▸ TASK ITEM:
Your result should be every line of the records below that contains the word "words".

Items from a dataset
* * *

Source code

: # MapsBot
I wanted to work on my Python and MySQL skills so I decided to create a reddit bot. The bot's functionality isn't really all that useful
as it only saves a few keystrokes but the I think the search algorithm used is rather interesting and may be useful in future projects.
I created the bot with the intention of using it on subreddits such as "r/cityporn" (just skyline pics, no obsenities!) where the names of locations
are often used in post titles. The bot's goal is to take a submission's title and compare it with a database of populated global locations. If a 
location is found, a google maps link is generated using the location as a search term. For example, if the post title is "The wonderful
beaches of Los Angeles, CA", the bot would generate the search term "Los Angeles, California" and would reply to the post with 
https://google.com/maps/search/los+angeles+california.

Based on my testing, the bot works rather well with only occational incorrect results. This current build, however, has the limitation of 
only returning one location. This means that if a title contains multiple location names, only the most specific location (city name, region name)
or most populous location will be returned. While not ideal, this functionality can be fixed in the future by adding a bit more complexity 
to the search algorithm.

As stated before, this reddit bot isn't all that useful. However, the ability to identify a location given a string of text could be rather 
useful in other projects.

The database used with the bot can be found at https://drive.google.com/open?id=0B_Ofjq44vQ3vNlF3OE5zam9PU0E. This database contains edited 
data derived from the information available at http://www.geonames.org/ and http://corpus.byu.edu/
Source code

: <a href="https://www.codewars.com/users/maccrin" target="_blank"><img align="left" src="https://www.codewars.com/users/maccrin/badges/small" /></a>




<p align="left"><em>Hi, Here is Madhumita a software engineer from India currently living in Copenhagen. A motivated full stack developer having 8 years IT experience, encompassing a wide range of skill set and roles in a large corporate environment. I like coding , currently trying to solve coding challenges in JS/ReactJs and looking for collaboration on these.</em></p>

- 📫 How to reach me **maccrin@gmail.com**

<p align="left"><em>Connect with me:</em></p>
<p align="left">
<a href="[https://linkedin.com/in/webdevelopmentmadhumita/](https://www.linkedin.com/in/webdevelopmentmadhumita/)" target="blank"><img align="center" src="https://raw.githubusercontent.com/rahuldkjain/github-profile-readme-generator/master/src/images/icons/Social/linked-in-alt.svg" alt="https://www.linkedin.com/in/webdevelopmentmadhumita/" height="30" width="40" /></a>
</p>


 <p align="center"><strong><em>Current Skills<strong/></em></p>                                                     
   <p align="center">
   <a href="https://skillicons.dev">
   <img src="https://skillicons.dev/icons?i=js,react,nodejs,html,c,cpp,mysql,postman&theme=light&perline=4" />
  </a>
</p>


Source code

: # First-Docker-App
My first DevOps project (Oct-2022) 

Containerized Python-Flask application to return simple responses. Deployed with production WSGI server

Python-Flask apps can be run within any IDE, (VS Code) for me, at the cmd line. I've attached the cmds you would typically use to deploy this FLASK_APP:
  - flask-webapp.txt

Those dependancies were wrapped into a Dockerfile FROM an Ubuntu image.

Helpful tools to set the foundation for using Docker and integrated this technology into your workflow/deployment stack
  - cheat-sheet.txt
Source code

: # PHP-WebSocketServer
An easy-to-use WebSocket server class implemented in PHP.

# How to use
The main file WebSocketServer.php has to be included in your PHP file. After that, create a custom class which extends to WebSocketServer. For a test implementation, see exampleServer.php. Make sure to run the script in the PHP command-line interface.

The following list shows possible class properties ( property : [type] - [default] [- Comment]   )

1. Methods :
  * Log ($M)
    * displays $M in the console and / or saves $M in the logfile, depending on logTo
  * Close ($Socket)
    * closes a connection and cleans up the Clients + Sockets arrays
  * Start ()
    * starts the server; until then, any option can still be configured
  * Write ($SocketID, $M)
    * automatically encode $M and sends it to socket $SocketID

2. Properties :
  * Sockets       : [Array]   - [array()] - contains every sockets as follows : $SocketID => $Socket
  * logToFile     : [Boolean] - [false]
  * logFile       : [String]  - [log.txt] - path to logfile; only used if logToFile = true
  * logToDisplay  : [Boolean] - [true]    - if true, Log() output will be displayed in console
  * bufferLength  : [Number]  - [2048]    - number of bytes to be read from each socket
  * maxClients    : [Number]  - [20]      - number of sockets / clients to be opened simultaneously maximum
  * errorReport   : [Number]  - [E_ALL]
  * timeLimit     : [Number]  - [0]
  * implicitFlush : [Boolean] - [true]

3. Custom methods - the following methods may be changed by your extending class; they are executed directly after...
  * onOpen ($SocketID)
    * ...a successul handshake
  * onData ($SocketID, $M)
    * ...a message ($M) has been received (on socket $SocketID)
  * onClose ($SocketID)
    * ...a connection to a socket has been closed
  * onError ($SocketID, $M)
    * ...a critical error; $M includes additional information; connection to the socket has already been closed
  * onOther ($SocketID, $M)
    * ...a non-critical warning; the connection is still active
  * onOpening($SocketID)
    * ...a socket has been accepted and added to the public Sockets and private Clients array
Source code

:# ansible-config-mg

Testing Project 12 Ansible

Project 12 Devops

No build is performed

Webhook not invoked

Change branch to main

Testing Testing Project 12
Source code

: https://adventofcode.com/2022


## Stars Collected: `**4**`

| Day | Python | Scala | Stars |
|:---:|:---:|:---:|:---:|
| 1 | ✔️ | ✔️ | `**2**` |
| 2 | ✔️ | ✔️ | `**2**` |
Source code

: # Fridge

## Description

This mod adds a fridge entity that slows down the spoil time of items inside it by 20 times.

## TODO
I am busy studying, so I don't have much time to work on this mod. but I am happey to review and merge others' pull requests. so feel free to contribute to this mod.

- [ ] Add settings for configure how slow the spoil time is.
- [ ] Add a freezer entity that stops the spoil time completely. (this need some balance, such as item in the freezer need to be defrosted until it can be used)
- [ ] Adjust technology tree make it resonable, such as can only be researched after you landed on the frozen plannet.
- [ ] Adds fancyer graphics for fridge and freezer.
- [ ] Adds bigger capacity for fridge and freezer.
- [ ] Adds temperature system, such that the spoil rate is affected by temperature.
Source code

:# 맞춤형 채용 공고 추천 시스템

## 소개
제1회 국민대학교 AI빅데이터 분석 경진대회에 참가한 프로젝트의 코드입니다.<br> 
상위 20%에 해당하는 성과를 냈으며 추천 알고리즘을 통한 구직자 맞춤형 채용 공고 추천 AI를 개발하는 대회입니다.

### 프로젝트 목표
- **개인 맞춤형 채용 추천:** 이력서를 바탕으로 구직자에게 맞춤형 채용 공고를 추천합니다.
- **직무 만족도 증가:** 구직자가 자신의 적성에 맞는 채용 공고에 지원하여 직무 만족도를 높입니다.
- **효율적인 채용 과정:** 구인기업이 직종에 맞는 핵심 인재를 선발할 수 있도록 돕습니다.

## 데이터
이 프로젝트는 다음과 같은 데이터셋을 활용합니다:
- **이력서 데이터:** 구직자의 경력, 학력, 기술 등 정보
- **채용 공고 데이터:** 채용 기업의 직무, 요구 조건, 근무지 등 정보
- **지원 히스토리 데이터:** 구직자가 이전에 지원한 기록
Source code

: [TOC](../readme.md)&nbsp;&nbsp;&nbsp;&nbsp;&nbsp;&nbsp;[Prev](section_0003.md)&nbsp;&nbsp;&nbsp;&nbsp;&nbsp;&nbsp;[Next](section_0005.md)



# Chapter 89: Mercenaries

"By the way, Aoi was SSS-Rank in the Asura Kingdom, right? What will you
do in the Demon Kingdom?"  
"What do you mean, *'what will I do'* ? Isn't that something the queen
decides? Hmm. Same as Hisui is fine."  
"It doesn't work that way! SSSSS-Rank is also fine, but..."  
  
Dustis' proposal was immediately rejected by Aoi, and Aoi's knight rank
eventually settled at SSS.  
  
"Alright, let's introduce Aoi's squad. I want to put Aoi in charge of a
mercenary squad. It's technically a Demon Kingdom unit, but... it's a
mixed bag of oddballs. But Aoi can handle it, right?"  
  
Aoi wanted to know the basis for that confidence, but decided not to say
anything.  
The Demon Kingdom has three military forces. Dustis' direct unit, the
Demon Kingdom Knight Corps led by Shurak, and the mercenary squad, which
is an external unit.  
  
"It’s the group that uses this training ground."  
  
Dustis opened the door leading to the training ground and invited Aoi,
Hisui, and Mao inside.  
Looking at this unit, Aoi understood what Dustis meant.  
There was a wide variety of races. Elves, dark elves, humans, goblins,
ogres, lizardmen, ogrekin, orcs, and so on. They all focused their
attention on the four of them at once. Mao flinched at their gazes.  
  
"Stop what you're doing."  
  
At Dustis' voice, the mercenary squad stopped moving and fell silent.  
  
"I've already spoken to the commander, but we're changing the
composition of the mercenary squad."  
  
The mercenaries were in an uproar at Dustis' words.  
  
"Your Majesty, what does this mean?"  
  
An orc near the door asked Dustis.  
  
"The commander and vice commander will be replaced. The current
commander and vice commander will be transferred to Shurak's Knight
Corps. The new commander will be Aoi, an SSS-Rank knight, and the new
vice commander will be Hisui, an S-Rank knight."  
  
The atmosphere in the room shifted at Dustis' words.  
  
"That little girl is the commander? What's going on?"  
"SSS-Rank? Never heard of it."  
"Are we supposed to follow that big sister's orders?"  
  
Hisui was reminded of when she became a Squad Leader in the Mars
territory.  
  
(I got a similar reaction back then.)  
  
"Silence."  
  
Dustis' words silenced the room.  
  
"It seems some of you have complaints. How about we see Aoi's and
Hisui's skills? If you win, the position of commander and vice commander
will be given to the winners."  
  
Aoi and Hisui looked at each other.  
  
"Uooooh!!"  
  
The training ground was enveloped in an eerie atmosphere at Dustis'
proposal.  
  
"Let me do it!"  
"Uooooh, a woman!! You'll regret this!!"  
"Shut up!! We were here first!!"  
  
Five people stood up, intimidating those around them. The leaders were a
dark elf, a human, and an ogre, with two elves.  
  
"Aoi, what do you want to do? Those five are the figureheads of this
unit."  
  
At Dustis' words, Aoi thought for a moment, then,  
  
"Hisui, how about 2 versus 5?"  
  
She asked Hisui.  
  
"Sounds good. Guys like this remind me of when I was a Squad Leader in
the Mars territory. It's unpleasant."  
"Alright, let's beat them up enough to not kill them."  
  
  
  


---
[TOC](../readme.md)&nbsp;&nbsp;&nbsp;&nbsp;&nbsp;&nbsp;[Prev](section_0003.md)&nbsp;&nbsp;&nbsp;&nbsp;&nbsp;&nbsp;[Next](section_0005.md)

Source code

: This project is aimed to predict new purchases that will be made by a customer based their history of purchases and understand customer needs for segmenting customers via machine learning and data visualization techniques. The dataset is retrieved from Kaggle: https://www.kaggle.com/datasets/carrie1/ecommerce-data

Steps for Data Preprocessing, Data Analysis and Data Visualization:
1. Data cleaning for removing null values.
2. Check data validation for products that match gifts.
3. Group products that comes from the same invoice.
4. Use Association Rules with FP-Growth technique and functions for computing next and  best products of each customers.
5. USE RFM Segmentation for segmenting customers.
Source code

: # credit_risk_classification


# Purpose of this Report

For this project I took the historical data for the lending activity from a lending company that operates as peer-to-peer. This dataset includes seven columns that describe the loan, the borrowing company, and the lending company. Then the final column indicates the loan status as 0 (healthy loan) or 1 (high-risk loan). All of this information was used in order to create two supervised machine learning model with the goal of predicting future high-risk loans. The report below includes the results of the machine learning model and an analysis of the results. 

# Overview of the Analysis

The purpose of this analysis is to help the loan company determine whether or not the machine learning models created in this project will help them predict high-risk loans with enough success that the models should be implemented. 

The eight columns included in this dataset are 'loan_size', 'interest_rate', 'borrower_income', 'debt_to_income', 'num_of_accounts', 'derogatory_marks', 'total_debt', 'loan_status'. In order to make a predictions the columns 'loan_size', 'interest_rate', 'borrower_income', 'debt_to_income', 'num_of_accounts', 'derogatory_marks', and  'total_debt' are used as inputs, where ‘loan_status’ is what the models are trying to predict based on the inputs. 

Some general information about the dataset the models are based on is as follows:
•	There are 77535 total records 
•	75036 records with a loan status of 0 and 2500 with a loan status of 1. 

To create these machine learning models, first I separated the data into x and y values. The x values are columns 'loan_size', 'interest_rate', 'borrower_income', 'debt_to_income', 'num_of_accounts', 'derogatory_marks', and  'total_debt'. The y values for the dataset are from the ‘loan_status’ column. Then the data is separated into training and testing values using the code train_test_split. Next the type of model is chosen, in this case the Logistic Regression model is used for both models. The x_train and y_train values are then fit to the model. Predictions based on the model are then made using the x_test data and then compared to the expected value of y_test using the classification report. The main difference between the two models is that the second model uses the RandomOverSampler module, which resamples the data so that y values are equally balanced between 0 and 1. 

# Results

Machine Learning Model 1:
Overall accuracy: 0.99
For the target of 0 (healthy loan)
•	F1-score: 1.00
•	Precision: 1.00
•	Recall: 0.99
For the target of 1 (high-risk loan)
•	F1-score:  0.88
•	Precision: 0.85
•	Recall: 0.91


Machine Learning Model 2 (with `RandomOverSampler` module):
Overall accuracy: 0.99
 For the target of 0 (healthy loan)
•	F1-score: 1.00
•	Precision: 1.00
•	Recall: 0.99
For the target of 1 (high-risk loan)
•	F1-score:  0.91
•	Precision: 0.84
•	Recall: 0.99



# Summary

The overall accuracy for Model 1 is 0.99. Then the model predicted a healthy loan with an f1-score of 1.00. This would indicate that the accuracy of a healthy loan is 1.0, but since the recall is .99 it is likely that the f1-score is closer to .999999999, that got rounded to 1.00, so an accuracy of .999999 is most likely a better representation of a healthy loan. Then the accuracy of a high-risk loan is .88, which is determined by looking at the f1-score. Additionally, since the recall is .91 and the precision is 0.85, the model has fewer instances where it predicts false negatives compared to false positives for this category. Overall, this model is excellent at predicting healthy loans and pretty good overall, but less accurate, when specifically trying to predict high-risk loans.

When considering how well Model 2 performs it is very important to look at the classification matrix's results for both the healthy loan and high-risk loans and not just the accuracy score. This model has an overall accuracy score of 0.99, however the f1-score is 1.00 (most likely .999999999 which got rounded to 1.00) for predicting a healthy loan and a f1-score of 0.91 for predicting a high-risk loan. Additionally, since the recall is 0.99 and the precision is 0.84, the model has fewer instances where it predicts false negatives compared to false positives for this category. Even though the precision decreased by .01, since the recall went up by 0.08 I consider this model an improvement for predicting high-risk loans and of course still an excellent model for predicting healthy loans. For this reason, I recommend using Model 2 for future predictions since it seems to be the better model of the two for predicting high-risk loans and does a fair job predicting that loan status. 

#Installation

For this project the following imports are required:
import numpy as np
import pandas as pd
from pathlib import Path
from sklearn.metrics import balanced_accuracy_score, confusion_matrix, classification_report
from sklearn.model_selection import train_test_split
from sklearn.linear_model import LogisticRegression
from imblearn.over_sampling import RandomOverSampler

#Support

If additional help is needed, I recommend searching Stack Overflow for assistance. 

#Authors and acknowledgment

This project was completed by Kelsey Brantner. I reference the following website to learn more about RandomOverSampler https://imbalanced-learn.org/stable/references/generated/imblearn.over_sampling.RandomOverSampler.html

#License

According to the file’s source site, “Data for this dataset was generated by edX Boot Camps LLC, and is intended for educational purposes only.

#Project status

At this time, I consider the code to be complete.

* * *

▸ TASK ANSWER:
The mercenaries were in an uproar at Dustis' words.  
The atmosphere in the room shifted at Dustis' words.  
Dustis' words silenced the room.  
At Dustis' words, Aoi thought for a moment, then,  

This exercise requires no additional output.